╭──

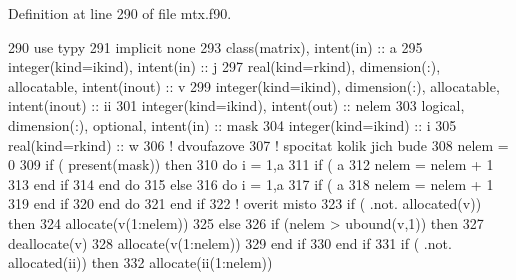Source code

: Definition at line 290 of file mtx.\+f90.


\begin{DoxyCode}
290         \textcolor{keywordtype}{use }typy
291         \textcolor{keywordtype}{implicit none}
293         \textcolor{keywordtype}{class}(matrix), \textcolor{keywordtype}{intent(in)} :: a
295         \textcolor{keywordtype}{integer(kind=ikind)}, \textcolor{keywordtype}{intent(in)} :: j
297         \textcolor{keywordtype}{real(kind=rkind)}, \textcolor{keywordtype}{dimension(:)}, \textcolor{keywordtype}{allocatable}, \textcolor{keywordtype}{intent(inout)} :: v
299         \textcolor{keywordtype}{integer(kind=ikind)}, \textcolor{keywordtype}{dimension(:)}, \textcolor{keywordtype}{allocatable}, \textcolor{keywordtype}{intent(inout)} :: ii
301         \textcolor{keywordtype}{integer(kind=ikind)}, \textcolor{keywordtype}{intent(out)} :: nelem
303         \textcolor{keywordtype}{logical}, \textcolor{keywordtype}{dimension(:)}, \textcolor{keywordtype}{optional}, \textcolor{keywordtype}{intent(in)} :: mask
304         \textcolor{keywordtype}{integer(kind=ikind)} :: i
305         \textcolor{keywordtype}{real(kind=rkind)} :: w
306         \textcolor{comment}{! dvoufazove
}
307         \textcolor{comment}{! spocitat kolik jich bude
}
308         nelem = 0
309         \textcolor{keywordflow}{if} ( \textcolor{keyword}{present}(mask)) then
310             \textcolor{keywordflow}{do} i = 1,a%
311                 \textcolor{keywordflow}{if} ( a%
312                     nelem = nelem + 1
313 \textcolor{keyword}{                end }if
314 \textcolor{keyword}{            end }do
315         else
316             \textcolor{keywordflow}{do} i = 1,a%
317                 \textcolor{keywordflow}{if} ( a%
318                     nelem = nelem + 1
319 \textcolor{keyword}{                end }if
320 \textcolor{keyword}{            end }do
321 \textcolor{keyword}{        end }if
322         \textcolor{comment}{! overit misto
}
323         \textcolor{keywordflow}{if} ( .not. \textcolor{keyword}{allocated}(v)) then
324         \textcolor{keyword}{allocate}(v(1:nelem))
325         else
326             \textcolor{keywordflow}{if} (nelem > ubound(v,1)) then
327                 \textcolor{keyword}{deallocate}(v)
328                 \textcolor{keyword}{allocate}(v(1:nelem))
329 \textcolor{keyword}{            end }if
330 \textcolor{keyword}{        end }if
331         \textcolor{keywordflow}{if} ( .not. \textcolor{keyword}{allocated}(ii)) then
332         \textcolor{keyword}{allocate}(ii(1:nelem))

\end{DoxyCode}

╰──

* _About this task_:
When a line of the material holds the string "allocated", copy that line.

* _Task answer_:
323         \textcolor{keywordflow}{if} ( .not. \textcolor{keyword}{allocated}(v)) then
331         \textcolor{keywordflow}{if} ( .not. \textcolor{keyword}{allocated}(ii)) then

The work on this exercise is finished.